From the April 22, 2013 issue of Public Power Daily

Originally published April 22, 2013

By Jeannine Anderson
The City Council in Boulder, Colo., voted 8-1 on April 16 to move ahead with plans to form a municipal electric utility. At the same meeting, the council voted unanimously to hire an independent consultant to review the assumptions made by city staff and consultants in the analyses they have done so far.

Earlier this year, Boulder said the city could dramatically reduce greenhouse gases -- while keeping rates flat -- by forming a city-owned utility. An analysis released by the city on Feb. 26 found that, under at least some of the scenarios studied by city staff, "a local utility could operate effectively with cost savings and flexibility, creating significant advantages" compared to continuing the current arrangement with investor-owned Xcel Energy. The report said Boulder could cut its greenhouse gas emissions by 50 percent and could procure half of its energy from renewable sources. (See the March 4 Public Power Daily.)
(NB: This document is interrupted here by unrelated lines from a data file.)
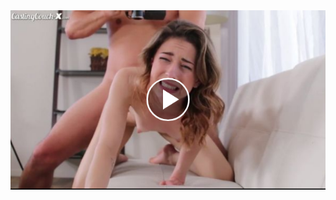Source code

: <head>
<script type="text/javascript">window.location = "https://theprimevideos.com/2018/11/17/finding-the-best-insurance-quotes/?&utm_medium=shoaibali&utm_campaign=thepakpublisher&utm_source=facebook";</script>
</head>
<body>
	<img src="image/5.png" alt="Girl in a jacket">
</body>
On April 17, the city issued a request for proposals seeking an independent third party to review the modeling done by the city and its consultants. The RFP can be viewed on the city's website.

The city has taken a slow, deliberate approach to its quest for a greener energy supply. In November 2011, residents of Boulder approved two ballot measures on the city's energy future. One of those ballot questions authorized the city to explore the possibility of purchasing Xcel Energy's distribution system and forming a municipal utility, providing that customer rates would be no higher than the rates Xcel Energy is charging at the time of acquisition. The other ballot provided the funding necessary to determine the actual costs of buying Xcel’s system and starting a local utility. (See the Nov. 3, 2011 Public Power Daily.)

Under an amendment to the city's charter that was approved by voters in 2011, the city is empowered to form a municipal electric utility only if its rates will be equal to, or lower than, Xcel's, and providing that the new utility would operate "with reliability comparable to Xcel Energy." The charter amendment also requires "a plan for reduced greenhouse gas emissions and other pollutants and increased renewable energy."

Responses to the April 17 RFP are due on April 29, and the city expects to choose a third-party evaluator by May 16. A timetable prepared by city staff calls for the evaluator's findings to be presented to the City Council on July 23.